Une activité football est également intégrée et elle est animée par un jeune pris en charge par la Fondation Barthelon. Cette Fondation a été créée au XIXème siècle sous le nom de « Société de Protection pour l’Enfance Maltraitée et Moralement Abandonnée ». Elle accueille actuellement 80 enfants, garçons et filles âgés de 3 à 18 ans.

Enfin, un site web a été récemment ouvert pour mieux faire connaître Exil et Humanisme.

« Passer de l’amour affectif à l’amour effectif » – St Vincent de Paul

Chaque climat de notre planète façonne les hommes à son image : Afghan, Albanais, Guinéen… ou Provençal… aucun ne ressemble à l’autre. Chacun a un chemin qui lui est propre et l’on ne peut couler tout le monde dans le même moule. C’est ce qui rend peu facile le cheminement avec ces personnes arrivant de tous les bouts du monde.

Un fait est certain : une fois parvenus au terme de leurs pérégrinations, la plupart des exilés ont un but majeur : faire venir leurs proches. Pour cela il leur faut gagner l’argent du voyage, et pour gagner cet argent, il faut travailler… et pour travailler, il faut se familiariser avec la langue française !

 

Toute une série de cercles  – vicieux ou vertueux – qu’ils doivent rompre à tout prix. Pour beaucoup d’entre eux, analphabètes chez eux, cet apprentissage passe au second plan, ils vont se contenter de l’élémentaire, juste ce qu’il faut pour se débrouiller un peu.

Pour tout exilé, une fois passée l’expérience de la traversée du désert, de la faim, de la violence, de la mort de compagnons de voyage, la première envie ne peut être que le retour à un semblant d’existence.
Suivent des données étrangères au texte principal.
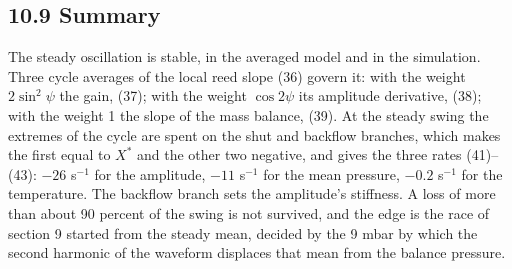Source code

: \documentclass[11pt]{article}
\begin{document}
\subsection*{10.9 Summary}

The steady oscillation is stable, in the averaged model and in the simulation. Three cycle averages of the local reed slope (36) govern it: with the weight $2\sin^2\psi$ the gain, (37); with the weight $\cos 2\psi$ its amplitude derivative, (38); with the weight 1 the slope of the mass balance, (39). At the steady swing the extremes of the cycle are spent on the shut and backflow branches, which makes the first equal to $X^*$ and the other two negative, and gives the three rates (41)--(43): $-26$ s$^{-1}$ for the amplitude, $-11$ s$^{-1}$ for the mean pressure, $-0.2$ s$^{-1}$ for the temperature. The backflow branch sets the amplitude's stiffness. A loss of more than about 90 percent of the swing is not survived, and the edge is the race of section 9 started from the steady mean, decided by the 9 mbar by which the second harmonic of the waveform displaces that mean from the balance pressure.
\end{document}
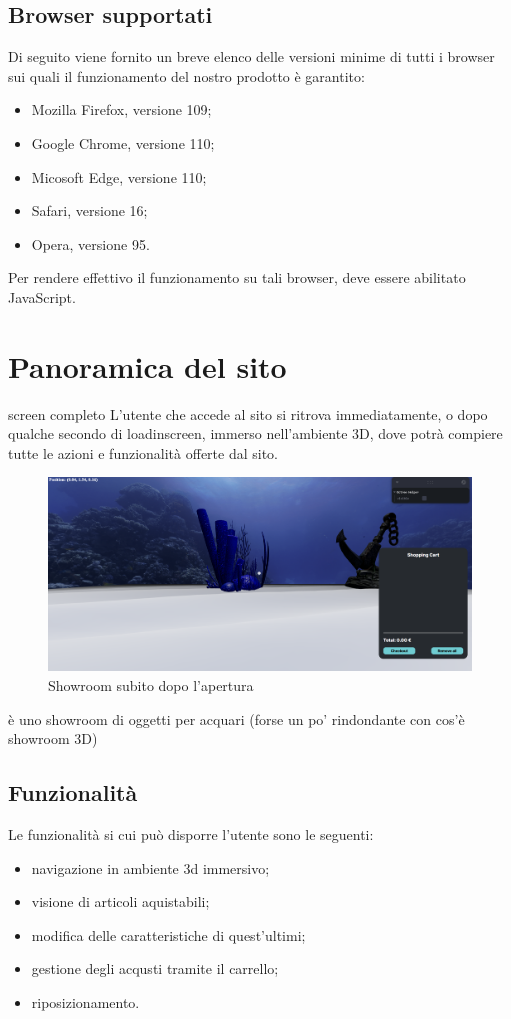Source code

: \subsection{Browser supportati}
Di seguito viene fornito un breve elenco delle versioni minime di tutti i browser sui quali
il funzionamento del nostro prodotto è garantito:
\begin{itemize}
	\item Mozilla Firefox, versione 109;
	\item Google Chrome, versione 110;
	\item Micosoft Edge, versione 110;
	\item Safari, versione 16;
	\item Opera, versione 95.
\end{itemize}
Per rendere effettivo il funzionamento su tali browser, deve essere abilitato JavaScript.
\pagebreak



\section{Panoramica del sito}
screen completo
L'utente che accede al sito si ritrova immediatamente, o dopo qualche secondo di loadinscreen, immerso nell'ambiente 3D, dove potrà compiere tutte le azioni e funzionalità offerte dal sito. 
\begin{figure}[H]
  \renewcommand{\thefigure}{1}
  \includegraphics[width=\linewidth]{./res/images/schermata_iniziale.png}
  \caption{Showroom subito dopo l'apertura}
  \label{Showroom subito dopo l'apertura}
\end{figure}
è uno showroom di oggetti per acquari
(forse un po' rindondante con cos'è showroom 3D)
\subsection{Funzionalità}
Le funzionalità si cui può disporre l'utente sono le seguenti:
\begin{itemize}
\item navigazione in ambiente 3d immersivo;
\item visione di articoli aquistabili;
\item modifica delle caratteristiche di quest'ultimi;
\item gestione degli acqusti tramite il carrello;
\item riposizionamento.
\end{itemize}
\pagebreak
Attitude ô combien humaine… fermons les yeux quelques secondes et imaginons-nous dans une situation identique…

Nous savons que les demandeurs d’asile comparent les législations en vigueur avant de choisir le pays où ils vont se rendre une fois terminées toutes les traversées dangereuses.

Cela s’appelle le « benchmarking » : c’est humain et explicable de se poser des questions sur la plus ou moins grande générosité des pays d’accueil.

C’est humain que chacun recherche et analyse ce qui va être le meilleur pour lui et les siens quand il pourra les faire venir.

Etre ensemble

Pour Fabienne Mainardi et son équipe, les rencontres doivent être de vraies occasions d’écoute et de contact, laissant de côté tous les préjugés et les considérations négatives sur ces « voyageurs » peu ordinaires.

Samedi 23 juin, un pique-nique pour tous était organisé au Mourillon, à Toulon. Le partage d’un repas, c’est un moyen formidable pour vivre un moment de détente et de vraie communion, pour être ensemble.

L’affirmation de la dignité humaine de tous doit passer avant tout le reste. Accueillir, protéger, promouvoir et intégrer : quatre verbes que le Pape François a donnés pour seule et unique réponse à la construction du monde d’aujourd’hui.

« Soyons toujours plus prompts pour chercher à rendre à qui l’a perdue, l’espérance dont il a besoin pour vivre », disait-il récemment.

C’est la mission que se donne Exil & Humanisme depuis sa création au service de ceux qui ont failli perdre la vie et qui la retrouvent peu à peu.

Comme le dit un Slam récent de Grand Corps malade :

 « Quand on renaît une seconde fois, tout a le goût des premières fois ».   

Aline Racheboeuf, auteure bénévole à Iota.